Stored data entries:
-=-=-
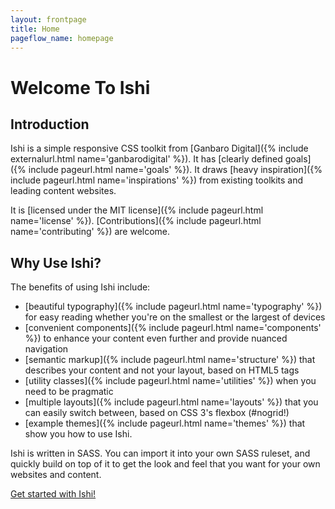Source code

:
 ```yaml
---
layout: frontpage
title: Home
pageflow_name: homepage
---
```

# Welcome To Ishi

## Introduction

Ishi is a simple responsive CSS toolkit from [Ganbaro Digital]({% include externalurl.html name='ganbarodigital' %}). It has [clearly defined goals]({% include pageurl.html name='goals' %}). It draws [heavy inspiration]({% include pageurl.html name='inspirations' %}) from existing toolkits and leading content websites.

It is [licensed under the MIT license]({% include pageurl.html name='license' %}). [Contributions]({% include pageurl.html name='contributing' %}) are welcome.

## Why Use Ishi?

The benefits of using Ishi include:

* [beautiful typography]({% include pageurl.html name='typography' %}) for easy reading whether you're on the smallest or the largest of devices
* [convenient components]({% include pageurl.html name='components' %}) to enhance your content even further and provide nuanced navigation
* [semantic markup]({% include pageurl.html name='structure' %}) that describes your content and not your layout, based on HTML5 tags
* [utility classes]({% include pageurl.html name='utilities' %}) when you need to be pragmatic
* [multiple layouts]({% include pageurl.html name='layouts' %}) that you can easily switch between, based on CSS 3's flexbox (#nogrid!)
* [example themes]({% include pageurl.html name='themes' %}) that show you how to use Ishi.

Ishi is written in SASS. You can import it into your own SASS ruleset, and quickly build on top of it to get the look and feel that you want for your own websites and content.

<a class="calltoaction attention outline" href="{% include pageurl.html name='getting-started' %}">Get started with Ishi!</a>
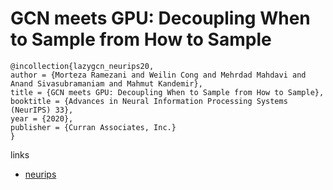 # GCN meets GPU: Decoupling When to Sample from How to Sample

```
@incollection{lazygcn_neurips20,
author = {Morteza Ramezani and Weilin Cong and Mehrdad Mahdavi and Anand Sivasubramaniam and Mahmut Kandemir},
title = {GCN meets GPU: Decoupling When to Sample from How to Sample},
booktitle = {Advances in Neural Information Processing Systems (NeurIPS) 33},
year = {2020},
publisher = {Curran Associates, Inc.}
}
```

links
- [neurips](https://nips.cc/Conferences/2020/ScheduleMultitrack?event=17507)
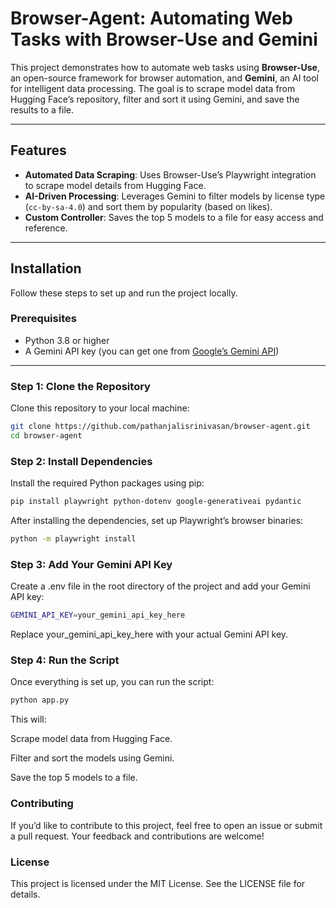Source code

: # Browser-Agent: Automating Web Tasks with Browser-Use and Gemini

This project demonstrates how to automate web tasks using **Browser-Use**, an open-source framework for browser automation, and **Gemini**, an AI tool for intelligent data processing. The goal is to scrape model data from Hugging Face’s repository, filter and sort it using Gemini, and save the results to a file.

---

## Features

- **Automated Data Scraping**: Uses Browser-Use’s Playwright integration to scrape model details from Hugging Face.
- **AI-Driven Processing**: Leverages Gemini to filter models by license type (`cc-by-sa-4.0`) and sort them by popularity (based on likes).
- **Custom Controller**: Saves the top 5 models to a file for easy access and reference.

---

## Installation

Follow these steps to set up and run the project locally.

### Prerequisites

- Python 3.8 or higher
- A Gemini API key (you can get one from [Google’s Gemini API](https://ai.google.dev/))

---

### Step 1: Clone the Repository

Clone this repository to your local machine:

```bash
git clone https://github.com/pathanjalisrinivasan/browser-agent.git
cd browser-agent
```
### Step 2: Install Dependencies

Install the required Python packages using pip:

```bash
pip install playwright python-dotenv google-generativeai pydantic
```

After installing the dependencies, set up Playwright’s browser binaries:

```bash
python -m playwright install
```

### Step 3: Add Your Gemini API Key

Create a .env file in the root directory of the project and add your Gemini API key:

```bash
GEMINI_API_KEY=your_gemini_api_key_here
```

Replace your_gemini_api_key_here with your actual Gemini API key.

### Step 4: Run the Script
Once everything is set up, you can run the script:

```bash
python app.py
```

This will:

Scrape model data from Hugging Face.

Filter and sort the models using Gemini.

Save the top 5 models to a file.

### Contributing

If you’d like to contribute to this project, feel free to open an issue or submit a pull request. Your feedback and contributions are welcome!

### License

This project is licensed under the MIT License. See the LICENSE file for details.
-=-=-
_Problem details_
Using the entries above, give back exactly the line containing "Ishi is a simple", the line containing "to be pragmatic", and every line between them, and nothing else.

_Your solution_
Ishi is a simple responsive CSS toolkit from [Ganbaro Digital]({% include externalurl.html name='ganbarodigital' %}). It has [clearly defined goals]({% include pageurl.html name='goals' %}). It draws [heavy inspiration]({% include pageurl.html name='inspirations' %}) from existing toolkits and leading content websites.

It is [licensed under the MIT license]({% include pageurl.html name='license' %}). [Contributions]({% include pageurl.html name='contributing' %}) are welcome.

## Why Use Ishi?

The benefits of using Ishi include:

* [beautiful typography]({% include pageurl.html name='typography' %}) for easy reading whether you're on the smallest or the largest of devices
* [convenient components]({% include pageurl.html name='components' %}) to enhance your content even further and provide nuanced navigation
* [semantic markup]({% include pageurl.html name='structure' %}) that describes your content and not your layout, based on HTML5 tags
* [utility classes]({% include pageurl.html name='utilities' %}) when you need to be pragmatic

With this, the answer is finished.